Mantan Anggota Badan Regulasi Telekomunikasi Indonesia ini melihat, tidak dilibatkannya Telkom Group dalam revisi kedua aturan yang akan mengubah wajah bisnis sektor telekomunikasi itu meninggalkan tanda tanya besar. “Tahun lalu nilai bisnis sektor telekomunikasi sekitar Rp 170 triliun. Telkom Group itu menguasai nyaris 50% pangsa pasar. Kok tak dilibatkan? Ini ada apa? Saya melihat ini ada upaya mengerdilkan Telkom Group,” ujarnya.
Dipaparkannya, dari berbagai data yang dihimpunnya, revisi aturan tentang frekuensi memang akan membuka model bisnis berbagi jaringan. “Kabarnya ada pasal yang berbunyi jika ada operator terkendala untuk membangun di suatu daerah, pemain eksisting wajib membagi jaringannya dengan operator yang terkendala tersebut. Jika pasal ini benar adanya, baiknya Pak Rudiantara buka-bukaan saja draft itu ke publik.
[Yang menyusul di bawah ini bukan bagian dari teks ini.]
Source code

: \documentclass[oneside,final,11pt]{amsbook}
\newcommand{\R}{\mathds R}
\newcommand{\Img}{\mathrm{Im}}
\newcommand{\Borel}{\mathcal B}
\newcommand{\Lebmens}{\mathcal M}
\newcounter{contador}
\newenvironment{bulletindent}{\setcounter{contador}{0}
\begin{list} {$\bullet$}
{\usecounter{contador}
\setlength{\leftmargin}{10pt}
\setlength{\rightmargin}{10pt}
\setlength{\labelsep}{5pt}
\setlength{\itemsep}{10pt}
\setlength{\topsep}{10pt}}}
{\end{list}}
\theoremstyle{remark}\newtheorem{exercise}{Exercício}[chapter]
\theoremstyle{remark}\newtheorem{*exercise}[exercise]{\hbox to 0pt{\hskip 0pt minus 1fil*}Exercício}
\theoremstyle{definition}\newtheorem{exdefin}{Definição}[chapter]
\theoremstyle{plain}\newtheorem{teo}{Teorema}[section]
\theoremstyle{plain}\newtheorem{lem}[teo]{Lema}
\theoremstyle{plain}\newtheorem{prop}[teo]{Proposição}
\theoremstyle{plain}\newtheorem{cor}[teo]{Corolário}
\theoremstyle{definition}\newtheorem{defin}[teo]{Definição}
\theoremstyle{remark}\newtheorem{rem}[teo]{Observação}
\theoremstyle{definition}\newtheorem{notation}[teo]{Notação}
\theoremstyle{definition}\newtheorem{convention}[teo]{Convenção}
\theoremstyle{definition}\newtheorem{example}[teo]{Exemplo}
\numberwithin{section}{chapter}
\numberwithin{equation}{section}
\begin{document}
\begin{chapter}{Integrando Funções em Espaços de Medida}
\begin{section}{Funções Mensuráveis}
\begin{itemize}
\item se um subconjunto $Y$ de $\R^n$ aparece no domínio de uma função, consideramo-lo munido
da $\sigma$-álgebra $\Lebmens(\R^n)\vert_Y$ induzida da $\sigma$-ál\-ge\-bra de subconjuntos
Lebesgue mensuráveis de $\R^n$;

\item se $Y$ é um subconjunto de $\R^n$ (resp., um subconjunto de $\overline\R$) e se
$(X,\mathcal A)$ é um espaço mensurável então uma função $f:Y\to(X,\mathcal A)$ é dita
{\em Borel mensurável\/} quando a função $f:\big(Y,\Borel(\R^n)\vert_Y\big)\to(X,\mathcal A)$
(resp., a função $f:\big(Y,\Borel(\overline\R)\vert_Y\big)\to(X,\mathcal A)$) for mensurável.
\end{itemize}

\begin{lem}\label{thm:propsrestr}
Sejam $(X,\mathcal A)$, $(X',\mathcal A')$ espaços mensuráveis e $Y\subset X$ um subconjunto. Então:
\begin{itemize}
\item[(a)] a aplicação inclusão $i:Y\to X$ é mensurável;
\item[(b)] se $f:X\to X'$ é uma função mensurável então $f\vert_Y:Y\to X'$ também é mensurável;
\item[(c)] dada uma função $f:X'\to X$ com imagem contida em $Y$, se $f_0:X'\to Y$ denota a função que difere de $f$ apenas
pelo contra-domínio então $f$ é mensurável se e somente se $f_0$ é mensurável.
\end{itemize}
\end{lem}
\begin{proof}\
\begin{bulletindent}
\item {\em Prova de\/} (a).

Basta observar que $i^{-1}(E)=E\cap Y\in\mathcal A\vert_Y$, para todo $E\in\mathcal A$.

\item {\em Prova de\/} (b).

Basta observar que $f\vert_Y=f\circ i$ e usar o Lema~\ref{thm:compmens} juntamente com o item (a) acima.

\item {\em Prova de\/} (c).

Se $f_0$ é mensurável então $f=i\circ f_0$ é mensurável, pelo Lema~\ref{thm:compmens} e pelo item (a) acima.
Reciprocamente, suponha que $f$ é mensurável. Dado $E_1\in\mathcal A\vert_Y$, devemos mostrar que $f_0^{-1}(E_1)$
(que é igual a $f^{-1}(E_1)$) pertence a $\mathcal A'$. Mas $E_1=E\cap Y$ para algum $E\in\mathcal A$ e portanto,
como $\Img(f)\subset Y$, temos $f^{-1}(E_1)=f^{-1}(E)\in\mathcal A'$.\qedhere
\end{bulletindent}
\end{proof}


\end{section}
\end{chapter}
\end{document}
Kita buktikan kebenaran, jangan menjadi gosip jalanan,” ucaonya.
Pengamat Hukum Telekomunikasi menyarankan, jika proses tak transparan dalam penyusunan revisi kedua PP itu berlanjut, maka Komisi Pemberantasan Korupsi (KPK) harus melakukan investigasi ke Kementrian Komunikasi dan Informatika (Kemenkominfo) mengingat ada potensi pendapatan negara bukan pajak (PNBP) yang hilang karena revisi aturan. “Ini ada yang dirugikan ada yang diuntungkan. Jadi, mirip-mirip reklamasi Teluk Jakarta nih barang kalau KPK cermat melihat kasus ini,” imbuhnya.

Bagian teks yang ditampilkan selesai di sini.